__Exercise requirements__.
Report every line of the listing below in which the string "sell" occurs.

____

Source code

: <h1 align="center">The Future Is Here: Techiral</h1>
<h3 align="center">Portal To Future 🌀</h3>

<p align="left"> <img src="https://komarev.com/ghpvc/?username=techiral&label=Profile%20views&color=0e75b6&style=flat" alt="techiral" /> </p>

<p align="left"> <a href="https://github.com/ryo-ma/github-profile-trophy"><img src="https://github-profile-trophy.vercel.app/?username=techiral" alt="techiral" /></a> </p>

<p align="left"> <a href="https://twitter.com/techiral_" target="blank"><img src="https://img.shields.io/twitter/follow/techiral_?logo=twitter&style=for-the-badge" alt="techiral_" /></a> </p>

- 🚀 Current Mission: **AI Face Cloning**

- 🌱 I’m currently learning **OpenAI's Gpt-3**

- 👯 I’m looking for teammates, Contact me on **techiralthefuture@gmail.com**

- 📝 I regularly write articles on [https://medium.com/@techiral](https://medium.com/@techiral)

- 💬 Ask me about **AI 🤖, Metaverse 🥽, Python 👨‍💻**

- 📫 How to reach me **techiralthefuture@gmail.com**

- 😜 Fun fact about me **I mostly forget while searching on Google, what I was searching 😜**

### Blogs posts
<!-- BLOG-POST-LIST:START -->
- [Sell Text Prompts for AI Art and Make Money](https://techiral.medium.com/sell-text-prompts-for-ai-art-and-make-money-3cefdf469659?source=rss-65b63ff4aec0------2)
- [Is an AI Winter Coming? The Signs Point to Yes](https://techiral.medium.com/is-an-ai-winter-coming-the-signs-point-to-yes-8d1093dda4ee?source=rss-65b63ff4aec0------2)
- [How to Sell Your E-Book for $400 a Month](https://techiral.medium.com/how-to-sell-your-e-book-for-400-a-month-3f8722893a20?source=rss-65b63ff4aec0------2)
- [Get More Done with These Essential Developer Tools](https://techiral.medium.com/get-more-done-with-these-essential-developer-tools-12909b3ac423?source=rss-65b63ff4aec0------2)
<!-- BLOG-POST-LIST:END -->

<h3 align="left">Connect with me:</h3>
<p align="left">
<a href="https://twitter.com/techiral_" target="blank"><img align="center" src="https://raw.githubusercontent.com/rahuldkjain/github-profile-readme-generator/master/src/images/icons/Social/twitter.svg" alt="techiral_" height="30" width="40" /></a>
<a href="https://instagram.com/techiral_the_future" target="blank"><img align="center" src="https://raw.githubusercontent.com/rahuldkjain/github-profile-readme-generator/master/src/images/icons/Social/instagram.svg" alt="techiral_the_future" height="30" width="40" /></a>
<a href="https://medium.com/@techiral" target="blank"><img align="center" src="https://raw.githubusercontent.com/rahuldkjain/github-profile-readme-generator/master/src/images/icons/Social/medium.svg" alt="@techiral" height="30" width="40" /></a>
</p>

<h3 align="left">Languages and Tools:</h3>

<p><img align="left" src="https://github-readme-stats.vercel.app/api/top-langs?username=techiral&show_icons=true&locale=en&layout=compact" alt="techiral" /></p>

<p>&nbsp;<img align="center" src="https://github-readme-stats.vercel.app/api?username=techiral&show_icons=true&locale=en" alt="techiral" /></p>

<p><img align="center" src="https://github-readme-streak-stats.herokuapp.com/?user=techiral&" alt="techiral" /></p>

____

__Response__.
- [Sell Text Prompts for AI Art and Make Money](https://techiral.medium.com/sell-text-prompts-for-ai-art-and-make-money-3cefdf469659?source=rss-65b63ff4aec0------2)
- [How to Sell Your E-Book for $400 a Month](https://techiral.medium.com/how-to-sell-your-e-book-for-400-a-month-3f8722893a20?source=rss-65b63ff4aec0------2)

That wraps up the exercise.